Using Docker for QA Testing

At work, I’ve recently helped lead a migration to use a Docker-based approach for our QA testing. But first, if you haven’t read about we do our QA testing, you’ll probably want to read that here.

Why Docker?

First of all, why Docker? I’m sure you’ve read about Docker, but if you haven’t, spend two hours and go through their Self-Paced Training course. You’ll learn the fundamentals and be on you’re way.

The main reason is to have a standardized environment for testing that is shareable. Using a simple Dockerfile, we have a Ubuntu image that has the following already configured:

Install Oracle Java 8 (using Oracle’s version to be consistent with the rest of our environments)
Download, install, and configure a Wildfly container
- Add PostgreSQL database drivers to Wildfly
- Configure a datasource for the application (we’re using container-managed JPA)
- Add an admin user for remote management
- Configure HornetQ and add various topics and queues needed for the application
- Add application users and roles for testing
- Add deployment-overlays to provide application overrides (utilizing Soulwing Pinject project)
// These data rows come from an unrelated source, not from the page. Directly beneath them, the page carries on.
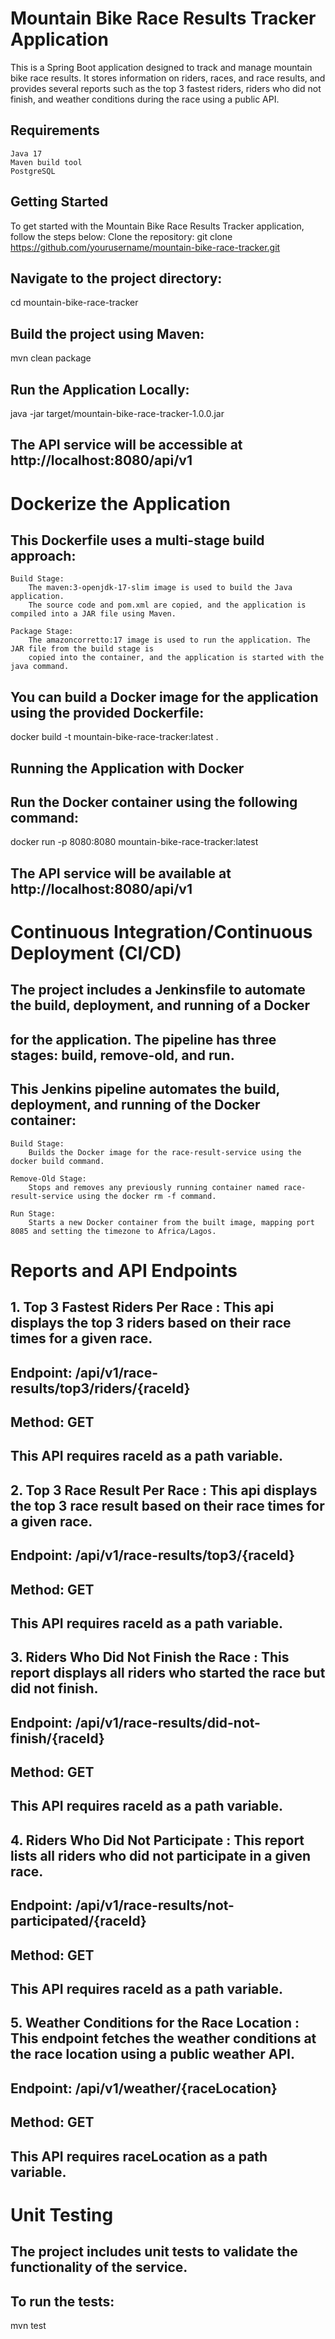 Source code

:# Mountain Bike Race Results Tracker Application

This is a Spring Boot application designed to track and manage mountain bike race results. 
It stores information on riders, races, and race results, and provides several reports such 
as the top 3 fastest riders, riders who did not finish, and weather conditions during the race 
using a public API.

## Requirements

    Java 17
    Maven build tool
    PostgreSQL

## Getting Started

To get started with the Mountain Bike Race Results Tracker application, follow the steps below:
Clone the repository: git clone https://github.com/yourusername/mountain-bike-race-tracker.git

## Navigate to the project directory: 

cd mountain-bike-race-tracker

## Build the project using Maven:

mvn clean package

## Run the Application Locally:

java -jar target/mountain-bike-race-tracker-1.0.0.jar

## The API service will be accessible at http://localhost:8080/api/v1


# Dockerize the Application

## This Dockerfile uses a multi-stage build approach:

    Build Stage:
        The maven:3-openjdk-17-slim image is used to build the Java application. 
        The source code and pom.xml are copied, and the application is compiled into a JAR file using Maven.

    Package Stage:
        The amazoncorretto:17 image is used to run the application. The JAR file from the build stage is 
        copied into the container, and the application is started with the java command.

## You can build a Docker image for the application using the provided Dockerfile:

docker build -t mountain-bike-race-tracker:latest .

## Running the Application with Docker

## Run the Docker container using the following command:

docker run -p 8080:8080 mountain-bike-race-tracker:latest

## The API service will be available at http://localhost:8080/api/v1


# Continuous Integration/Continuous Deployment (CI/CD)

## The project includes a Jenkinsfile to automate the build, deployment, and running of a Docker 
## for the application. The pipeline has three stages: build, remove-old, and run.

## This Jenkins pipeline automates the build, deployment, and running of the Docker container:

    Build Stage:
        Builds the Docker image for the race-result-service using the docker build command.

    Remove-Old Stage:
        Stops and removes any previously running container named race-result-service using the docker rm -f command.

    Run Stage:
        Starts a new Docker container from the built image, mapping port 8085 and setting the timezone to Africa/Lagos.


# Reports and API Endpoints
## 1. Top 3 Fastest Riders Per Race : This api displays the top 3 riders based on their race times for a given race.
## Endpoint: /api/v1/race-results/top3/riders/{raceId}
## Method: GET
## This API requires raceId as a path variable.

## 2. Top 3 Race Result Per Race : This api displays the top 3 race result based on their race times for a given race.
## Endpoint: /api/v1/race-results/top3/{raceId}
## Method: GET
## This API requires raceId as a path variable.

## 3. Riders Who Did Not Finish the Race : This report displays all riders who started the race but did not finish.
## Endpoint: /api/v1/race-results/did-not-finish/{raceId}
## Method: GET
## This API requires raceId as a path variable.

## 4. Riders Who Did Not Participate : This report lists all riders who did not participate in a given race.
## Endpoint: /api/v1/race-results/not-participated/{raceId}
## Method: GET
## This API requires raceId as a path variable.

## 5. Weather Conditions for the Race Location : This endpoint fetches the weather conditions at the race location using a public weather API.
## Endpoint: /api/v1/weather/{raceLocation}
## Method: GET
## This API requires raceLocation as a path variable.


# Unit Testing

## The project includes unit tests to validate the functionality of the service.

## To run the tests:

mvn test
With this image, we basically have a Docker image that has everything needed to run an application, minus the application itself. If we have a new developer, he only needs to build the image and he has a ready-to-run environment. Shareability! Awesome, eh? Docker gives you that!

The QA Environment

As mentioned in the “How we do QA Testing” article linked at the beginning of this post, we want to have a unique deployment per branch. In order to keep each Docker container doing only one thing, we then need a pair of containers, one to run Wildfly and another to run the PostgreSQL database.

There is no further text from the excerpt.